WHAT YOU WILL DO
The line that contains "Thật là lạ, khi" and all lines following it to the end of the data below: set these down exactly, and nothing besides.

Stored data:
>>>

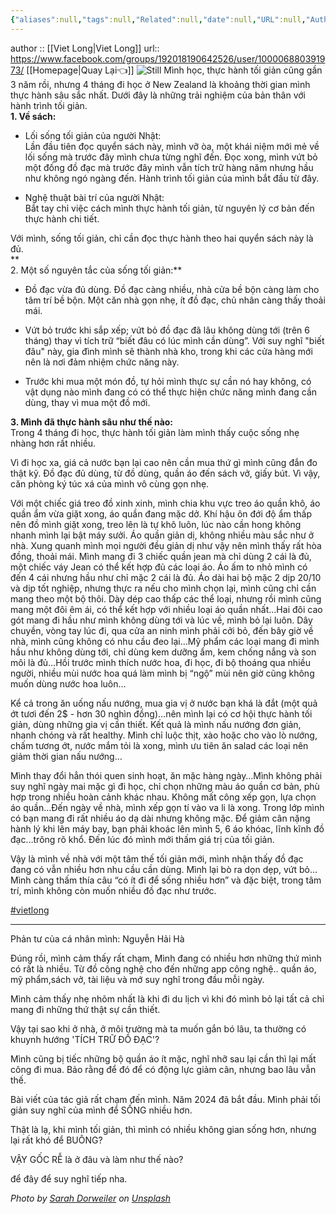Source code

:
 ```yaml
---
{"aliases":null,"tags":null,"Related":null,"date":null,"URL":null,"Author":null,"dg-publish":true,"permalink":"/People/BÀI HỌC TỐI GIẢN/","dgPassFrontmatter":true,"noteIcon":"2","created":"2023-12-28T16:04:55.916+07:00","updated":"2023-12-28T16:20:03.000+07:00"}
---
```


author :: [[Viet Long\|Viet Long]] 
url::  https://www.facebook.com/groups/192018190642526/user/100006880391973/
 [[Homepage\|Quay Lại👈]]
![Still](https://images.unsplash.com/photo-1487700160041-babef9c3cb55?crop=entropy&cs=tinysrgb&fit=max&fm=jpg&ixid=M3wzNjAwOTd8MHwxfHNlYXJjaHwxNnx8bWluaW1hbGlzdHxlbnwwfDB8fHwxNzAzNzU1MTc2fDA&ixlib=rb-4.0.3&q=80&w=1080)
Mình học, thực hành tối giản cũng gần 3 năm rồi, nhưng 4 tháng đi học ở New Zealand là khoảng thời gian mình thực hành sâu sắc nhất. Dưới đây là những trải nghiệm của bản thân với hành trình tối giản.  
**1. Về sách:**  
- Lối sống tối giản của người Nhật:  
Lần đầu tiên đọc quyển sách này, mình vỡ òa, một khái niệm mới mẻ về lối sống mà trước đây mình chưa từng nghĩ đến. Đọc xong, mình vứt bỏ một đống đồ đạc mà trước đây mình vẫn tích trữ hàng năm nhưng hầu như không ngó ngàng đến. Hành trình tối giản của mình bắt đầu từ đây.  
  
- Nghệ thuật bài trí của người Nhật:  
Bắt tay chỉ việc cách mình thực hành tối giản, từ nguyên lý cơ bản đến thực hành chi tiết.  
  
Với mình, sống tối giản, chỉ cần đọc thực hành theo hai quyển sách này là đủ.  
**  
2. Một số nguyên tắc của sống tối giản:**  
- Đồ đạc vừa đủ dùng. Đồ đạc càng nhiều, nhà cửa bề bộn càng làm cho tâm trí bề bộn. Một căn nhà gọn nhẹ, ít đồ đạc, chủ nhân càng thấy thoải mái.  
  
- Vứt bỏ trước khi sắp xếp; vứt bỏ đồ đạc đã lâu không dùng tới (trên 6 tháng) thay vì tích trữ “biết đâu có lúc mình cần dùng”. Với suy nghĩ "biết đâu" này, gia đình mình sẽ thành nhà kho, trong khi các cửa hàng mới nên là nơi đảm nhiệm chức năng này.  
  
- Trước khi mua một món đồ, tự hỏi mình thực sự cần nó hay không, có vật dụng nào mình đang có có thể thực hiện chức năng mình đang cần dùng, thay vì mua một đồ mới.  
  
**3. Mình đã thực hành sâu như thế nào:**  
Trong 4 tháng đi học, thực hành tối giản làm mình thấy cuộc sống nhẹ nhàng hơn rất nhiều.  
  
Vì đi học xa, giá cả nước bạn lại cao nên cần mua thứ gì mình cũng đắn đo thật kỹ. Đồ đạc đủ dùng, từ đồ dùng, quần áo đến sách vở, giấy bút. Vì vậy, căn phòng ký túc xá của mình vô cùng gọn nhẹ.  
  
Với một chiếc giá treo đồ xinh xinh, mình chia khu vực treo áo quần khô, áo quần ẩm vừa giặt xong, áo quần đang mặc dở. Khí hậu ôn đới độ ẩm thấp nên đồ mình giặt xong, treo lên là tự khô luôn, lúc nào cần hong không nhanh mình lại bật máy sưởi. Áo quần giản dị, không nhiều màu sắc như ở nhà. Xung quanh mình mọi người đều giản dị như vậy nên mình thấy rất hòa đồng, thoải mái. Mình mang đi 3 chiếc quần jean mà chỉ dùng 2 cái là đủ, một chiếc váy Jean có thể kết hợp đủ các loại áo. Áo ấm to nhỏ mình có đến 4 cái nhưng hầu như chỉ mặc 2 cái là đủ. Áo dài hai bộ mặc 2 dịp 20/10 và dịp tốt nghiệp, nhưng thực ra nếu cho mình chọn lại, mình cũng chỉ cần mang theo một bộ thôi. Dày dép cao thấp các thể loại, nhưng rồi mình cũng mang một đôi êm ái, có thể kết hợp với nhiều loại áo quần nhất…Hai đôi cao gót mang đi hầu như mình không dùng tới và lúc về, mình bỏ lại luôn. Dây chuyền, vòng tay lúc đi, qua cửa an ninh mình phải cởi bỏ, đến bây giờ về nhà, mình cũng không có nhu cầu đeo lại…Mỹ phẩm các loại mang đi mình hầu như không dùng tới, chỉ dùng kem dưỡng ẩm, kem chống nắng và son môi là đủ…Hồi trước mình thích nước hoa, đi học, đi bộ thoáng qua nhiều người, nhiều mùi nước hoa quá làm mình bị “ngộ” mùi nên giờ cũng không muốn dùng nước hoa luôn…  
  
Kể cả trong ăn uống nấu nướng, mua gia vị ở nước bạn khá là đắt (một quả ớt tươi đến 2$ - hơn 30 nghìn đồng)…nên mình lại có cơ hội thực hành tối giản, dùng những gia vị cần thiết. Kết quả là mình nấu nướng đơn giản, nhanh chóng và rất healthy. Mình chỉ luộc thịt, xào hoặc cho vào lò nướng, chấm tương ớt, nước mắm tỏi là xong, mình ưu tiên ăn salad các loại nên giảm thời gian nấu nướng…  
  
Mình thay đổi hẳn thói quen sinh hoạt, ăn mặc hàng ngày…Mình không phải suy nghĩ ngày mai mặc gì đi học, chỉ chọn những màu áo quần cơ bản, phù hợp trong nhiều hoàn cảnh khác nhau. Không mất công xếp gọn, lựa chọn áo quần…Đến ngày về nhà, mình xếp gọn tí vào va li là xong. Trong lớp mình có bạn mang đi rất nhiều áo dạ dài nhưng không mặc. Để giảm cân nặng hành lý khi lên máy bay, bạn phải khoác lên mình 5, 6 áo khóac, lĩnh kĩnh đồ đạc…trông rõ khổ. Đến lúc đó mình mới thấm giá trị của tối giản.  
  
Vậy là mình về nhà với một tâm thế tối giản mới, mình nhận thấy đồ đạc đang có vẫn nhiều hơn nhu cầu cần dùng. Mình lại bò ra dọn dẹp, vứt bỏ…Mình càng thấm thía câu “có ít đi để sống nhiều hơn” và đặc biệt, trong tâm trí, mình không còn muốn nhiều đồ đạc như trước.

[#vietlong](https://www.facebook.com/hashtag/vietlong?__eep__=6&__cft__[0]=AZXs-_eeIxILctqJXeqJNlgHnRV2NMn6jL2NSi7ABK0mid9rS1yJ5bx9X0YZkrkg2t_ShhiW23-hmuDnn1IORuoWum0d_Qyo5ZRresi98QfUAxLcLqevHarPBoteNfMvyc2bUevh4n_DTStVaOqXeM5W3Tk-6kbNGHj7H9zHQ5fgUA5r6tOo3oC-EE9TMGajqEM&__tn__=*NK-R)


---

Phản tư của cá nhân mình: Nguyễn Hải Hà

Đúng rồi, mình cảm thấy rất chạm, Mình đang có nhiều hơn những thứ mình có rất là nhiều. Từ đồ công nghệ cho đến những app công nghệ.. quần áo, mỹ phẩm,sách vở, tài liệu và mớ suy nghĩ trong đầu mỗi ngày.

Mình cảm thấy nhẹ nhõm nhất là khi đi du lịch vì khi đó mình bỏ lại tất cả chỉ mang đi những thứ thật sự cần thiết.

Vậy tại sao khi ở nhà, ở môi trường mà ta muốn gắn bó lâu, ta thường có khuynh hướng 'TÍCH TRỮ ĐỒ ĐẠC'?

Mình cũng bị tiếc những bộ quần áo ít mặc, nghĩ nhỡ sau lại cần thì lại mất công đi mua.  Bảo rằng để đó để có động lực giảm cân, nhưng bao lâu vẫn thế.

Bài viết của tác giả rất chạm đến mình. 
Năm 2024 đã bắt đầu. Mình phải tối giản suy nghĩ của mình để SỐNG nhiều hơn.

Thật là lạ, khi mình tối giản, thì mình có nhiều không gian sống hơn, nhưng lại rất khó để BUÔNG?

VẬY GỐC RỄ là ở đâu và làm như thế nào? 

để đây để suy nghĩ tiếp nha.

*Photo by [Sarah Dorweiler](https://unsplash.com/@sarahdorweiler?utm_source=Obsidian%20Image%20Inserter%20Plugin&utm_medium=referral) on [Unsplash](https://unsplash.com/?utm_source=Obsidian%20Image%20Inserter%20Plugin&utm_medium=referral)*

<<<

SOLUTION TO THIS PROBLEM
Thật là lạ, khi mình tối giản, thì mình có nhiều không gian sống hơn, nhưng lại rất khó để BUÔNG?

VẬY GỐC RỄ là ở đâu và làm như thế nào? 

để đây để suy nghĩ tiếp nha.

*Photo by [Sarah Dorweiler](https://unsplash.com/@sarahdorweiler?utm_source=Obsidian%20Image%20Inserter%20Plugin&utm_medium=referral) on [Unsplash](https://unsplash.com/?utm_source=Obsidian%20Image%20Inserter%20Plugin&utm_medium=referral)*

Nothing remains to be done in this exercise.